Petra von Olschowski: Ursula Stock – Irrgarten - möbliert
Nicht jeder Weg führt zum Ziel. Wer mit den Fingern die schmalen Stege auf den von Ursula Stock geschaffenen Stuhllehnen und Tischplatten entlangfährt – so wie man das früher bei den Fingerlabyrinthen der Kirchen machte, um als Büßer die Pilgerreise nach Jerusalem symbolisch zu begehen –, der muss mit Sackgassen rechnen, mit plötzlich abbrechenden Linien und falschen Abzweigungen. Es ist eine Art linearer Irrgarten, den die Künstlerin da auf kleinem kreisrundem Format angelegt hat. Das medaillonartige Bild der Berliner Quadriga steht als Fixpunkt im Zentrum einer reizvollen ornamentalen Komposition, die stärker grafisch als skulptural wirkt und die in ihrer feinen Durchbrochenheit und dekorativen Klarheit entfernt an die Möbel von Charles Mackintosh erinnert.
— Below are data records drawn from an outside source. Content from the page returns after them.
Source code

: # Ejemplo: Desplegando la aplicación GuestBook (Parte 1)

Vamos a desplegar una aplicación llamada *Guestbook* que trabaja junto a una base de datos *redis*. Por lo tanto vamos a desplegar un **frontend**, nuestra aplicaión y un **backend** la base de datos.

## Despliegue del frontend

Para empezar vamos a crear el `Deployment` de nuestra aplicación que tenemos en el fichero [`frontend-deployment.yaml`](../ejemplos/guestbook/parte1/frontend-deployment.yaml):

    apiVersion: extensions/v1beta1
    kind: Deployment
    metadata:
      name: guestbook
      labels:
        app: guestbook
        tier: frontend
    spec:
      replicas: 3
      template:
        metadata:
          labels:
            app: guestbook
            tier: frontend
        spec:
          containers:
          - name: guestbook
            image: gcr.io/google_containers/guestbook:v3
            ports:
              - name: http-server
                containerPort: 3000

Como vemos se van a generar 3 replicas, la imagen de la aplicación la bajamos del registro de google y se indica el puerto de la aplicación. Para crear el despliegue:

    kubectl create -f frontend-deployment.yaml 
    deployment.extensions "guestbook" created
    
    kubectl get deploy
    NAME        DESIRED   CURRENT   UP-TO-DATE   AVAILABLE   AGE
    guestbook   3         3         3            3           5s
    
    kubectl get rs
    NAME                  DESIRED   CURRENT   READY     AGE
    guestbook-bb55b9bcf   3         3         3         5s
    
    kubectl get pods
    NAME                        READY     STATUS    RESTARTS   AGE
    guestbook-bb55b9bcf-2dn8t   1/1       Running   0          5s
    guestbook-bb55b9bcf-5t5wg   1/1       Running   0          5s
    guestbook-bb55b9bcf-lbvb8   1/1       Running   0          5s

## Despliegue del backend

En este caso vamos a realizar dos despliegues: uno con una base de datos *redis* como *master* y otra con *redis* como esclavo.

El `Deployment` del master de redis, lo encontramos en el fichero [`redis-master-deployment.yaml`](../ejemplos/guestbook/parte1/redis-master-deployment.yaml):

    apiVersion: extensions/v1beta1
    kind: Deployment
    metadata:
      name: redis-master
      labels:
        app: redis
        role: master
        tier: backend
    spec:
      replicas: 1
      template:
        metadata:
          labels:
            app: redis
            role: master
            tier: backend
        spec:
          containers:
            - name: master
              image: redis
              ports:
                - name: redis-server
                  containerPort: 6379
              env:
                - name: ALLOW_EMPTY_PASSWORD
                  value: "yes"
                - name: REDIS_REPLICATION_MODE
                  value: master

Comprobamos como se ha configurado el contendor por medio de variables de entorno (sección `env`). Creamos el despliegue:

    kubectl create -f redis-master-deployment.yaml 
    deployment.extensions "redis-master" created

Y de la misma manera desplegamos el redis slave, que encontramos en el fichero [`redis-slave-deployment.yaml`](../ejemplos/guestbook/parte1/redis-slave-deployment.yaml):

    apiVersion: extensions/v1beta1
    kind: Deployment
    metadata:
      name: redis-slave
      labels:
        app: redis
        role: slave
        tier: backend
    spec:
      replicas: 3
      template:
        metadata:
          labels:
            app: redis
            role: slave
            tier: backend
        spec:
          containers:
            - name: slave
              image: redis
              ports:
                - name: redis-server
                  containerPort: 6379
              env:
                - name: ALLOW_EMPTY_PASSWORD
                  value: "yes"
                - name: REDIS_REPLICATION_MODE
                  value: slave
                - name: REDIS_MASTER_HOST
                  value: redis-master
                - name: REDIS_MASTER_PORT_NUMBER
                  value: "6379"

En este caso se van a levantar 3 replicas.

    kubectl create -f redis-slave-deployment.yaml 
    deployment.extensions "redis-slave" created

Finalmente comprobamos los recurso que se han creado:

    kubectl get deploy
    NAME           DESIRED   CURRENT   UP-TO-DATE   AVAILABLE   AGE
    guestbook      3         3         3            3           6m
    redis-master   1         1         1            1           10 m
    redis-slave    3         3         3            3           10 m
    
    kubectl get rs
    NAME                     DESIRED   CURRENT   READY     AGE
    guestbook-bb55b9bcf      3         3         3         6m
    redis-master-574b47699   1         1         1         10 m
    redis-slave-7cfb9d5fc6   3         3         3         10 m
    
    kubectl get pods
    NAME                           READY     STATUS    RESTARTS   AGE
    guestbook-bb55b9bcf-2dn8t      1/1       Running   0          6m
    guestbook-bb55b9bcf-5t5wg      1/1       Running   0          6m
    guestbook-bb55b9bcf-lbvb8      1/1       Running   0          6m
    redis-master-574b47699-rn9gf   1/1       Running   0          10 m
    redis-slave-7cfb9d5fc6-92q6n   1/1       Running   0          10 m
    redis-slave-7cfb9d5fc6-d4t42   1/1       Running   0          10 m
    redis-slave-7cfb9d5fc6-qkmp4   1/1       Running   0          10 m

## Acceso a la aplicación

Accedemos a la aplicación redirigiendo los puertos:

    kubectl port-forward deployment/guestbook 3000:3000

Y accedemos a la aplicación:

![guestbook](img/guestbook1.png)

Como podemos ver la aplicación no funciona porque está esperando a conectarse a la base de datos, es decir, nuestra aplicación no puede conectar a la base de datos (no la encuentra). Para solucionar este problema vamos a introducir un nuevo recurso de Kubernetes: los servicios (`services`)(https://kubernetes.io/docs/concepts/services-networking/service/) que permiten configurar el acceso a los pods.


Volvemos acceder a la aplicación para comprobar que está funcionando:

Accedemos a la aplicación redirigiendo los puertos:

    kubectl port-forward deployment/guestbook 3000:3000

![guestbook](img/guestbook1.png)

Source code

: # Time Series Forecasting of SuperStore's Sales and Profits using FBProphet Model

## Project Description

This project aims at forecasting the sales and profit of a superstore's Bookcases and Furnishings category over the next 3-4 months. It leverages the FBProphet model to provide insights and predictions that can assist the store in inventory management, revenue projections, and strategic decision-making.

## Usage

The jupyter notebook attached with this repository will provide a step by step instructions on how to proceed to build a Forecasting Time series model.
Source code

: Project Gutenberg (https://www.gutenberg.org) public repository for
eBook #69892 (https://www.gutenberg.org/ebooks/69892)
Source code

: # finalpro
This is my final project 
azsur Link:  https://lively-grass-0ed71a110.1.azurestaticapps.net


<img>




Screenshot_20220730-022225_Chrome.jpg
Ursula Stock, die ihren künstlerischen Weg als Malerin begann und später vor allem als Bildhauerin bekannt wurde, hat in ihrem Schaffen die Grenzen zwischen den künstlerischen Sparten immer wieder aufgebrochen. Sie hat für den öffentlichen Raum gearbeitet, Kunst am Bau und für Kirchen realisiert, sie hat Brunnen, Alltagsgegenstände und Möbel entworfen, auch wenn das Hauptaugenmerk ihrer Arbeit auf dem freien skulpturalen Werk liegt. Kunst hat für sie mit dem Leben zu tun, sollte im besten Sinne ästhetisch bilden. Und so sucht sie den direkten Kontakt zum Publikum, das über das Betrachten hinaus zum beteiligten Nutzer wird. Auch ihre langjährige Lebensgemeinschaft mit dem Architekten Heinz Rall hat sie in dieser Richtung geprägt. Gemeinsam haben sie die Stadt Güglingen, in der beide lebten und Ursula Stock heute noch beheimatet ist, gestaltet und in den Weinbergen des Zabergäus einen besonderen, künstlerischen Ort geschaffen.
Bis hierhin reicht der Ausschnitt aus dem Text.